---------- DATA LISTING ----------

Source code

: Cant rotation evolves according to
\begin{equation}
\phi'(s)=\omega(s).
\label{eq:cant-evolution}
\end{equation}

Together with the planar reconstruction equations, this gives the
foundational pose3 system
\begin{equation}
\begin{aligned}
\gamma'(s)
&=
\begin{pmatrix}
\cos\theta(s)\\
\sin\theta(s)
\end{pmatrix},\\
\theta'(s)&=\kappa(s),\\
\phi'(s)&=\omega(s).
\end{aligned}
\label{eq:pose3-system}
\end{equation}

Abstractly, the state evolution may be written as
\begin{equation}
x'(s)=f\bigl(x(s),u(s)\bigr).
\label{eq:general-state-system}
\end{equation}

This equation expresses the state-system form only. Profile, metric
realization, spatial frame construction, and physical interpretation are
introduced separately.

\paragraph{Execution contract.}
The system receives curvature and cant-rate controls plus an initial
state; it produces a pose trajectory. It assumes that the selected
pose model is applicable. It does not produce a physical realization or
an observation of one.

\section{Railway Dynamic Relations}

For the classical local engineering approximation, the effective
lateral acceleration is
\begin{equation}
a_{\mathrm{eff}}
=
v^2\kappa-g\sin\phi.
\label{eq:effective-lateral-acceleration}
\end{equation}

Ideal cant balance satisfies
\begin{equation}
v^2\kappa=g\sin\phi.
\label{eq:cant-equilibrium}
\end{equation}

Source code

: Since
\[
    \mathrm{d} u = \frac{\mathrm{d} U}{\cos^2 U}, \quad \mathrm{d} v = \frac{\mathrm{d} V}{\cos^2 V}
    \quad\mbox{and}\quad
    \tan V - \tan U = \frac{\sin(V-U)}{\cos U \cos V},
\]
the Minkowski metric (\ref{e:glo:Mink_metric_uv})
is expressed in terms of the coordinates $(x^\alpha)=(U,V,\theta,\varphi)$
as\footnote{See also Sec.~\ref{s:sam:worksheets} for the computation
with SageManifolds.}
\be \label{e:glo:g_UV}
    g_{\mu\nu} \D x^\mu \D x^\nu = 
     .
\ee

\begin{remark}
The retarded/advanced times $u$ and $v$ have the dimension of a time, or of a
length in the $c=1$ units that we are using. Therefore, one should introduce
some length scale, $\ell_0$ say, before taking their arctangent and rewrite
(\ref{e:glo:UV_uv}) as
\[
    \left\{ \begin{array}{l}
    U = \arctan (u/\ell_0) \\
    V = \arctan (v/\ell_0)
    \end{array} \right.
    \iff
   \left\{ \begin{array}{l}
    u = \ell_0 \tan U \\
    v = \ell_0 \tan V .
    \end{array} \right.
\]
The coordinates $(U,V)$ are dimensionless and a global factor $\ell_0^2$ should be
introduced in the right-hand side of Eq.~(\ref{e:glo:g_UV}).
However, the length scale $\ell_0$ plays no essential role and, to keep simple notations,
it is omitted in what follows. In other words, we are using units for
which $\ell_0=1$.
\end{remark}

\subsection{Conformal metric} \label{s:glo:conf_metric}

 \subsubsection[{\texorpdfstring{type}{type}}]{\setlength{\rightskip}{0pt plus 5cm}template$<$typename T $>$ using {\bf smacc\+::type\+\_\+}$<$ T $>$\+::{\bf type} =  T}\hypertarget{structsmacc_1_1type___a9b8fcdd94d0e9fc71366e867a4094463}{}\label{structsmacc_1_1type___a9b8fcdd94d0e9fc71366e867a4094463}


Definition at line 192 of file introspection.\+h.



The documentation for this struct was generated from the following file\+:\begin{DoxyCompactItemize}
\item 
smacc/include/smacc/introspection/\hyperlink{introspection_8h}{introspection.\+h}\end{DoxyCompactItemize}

----------

* [TASK DIRECTIONS] Only those lines running from the one containing "The documentation for" through the last line of the data above are to be copied, exactly, with both ends included.

* [RESPONSE BELOW]
The documentation for this struct was generated from the following file\+:\begin{DoxyCompactItemize}
\item 
smacc/include/smacc/introspection/\hyperlink{introspection_8h}{introspection.\+h}\end{DoxyCompactItemize}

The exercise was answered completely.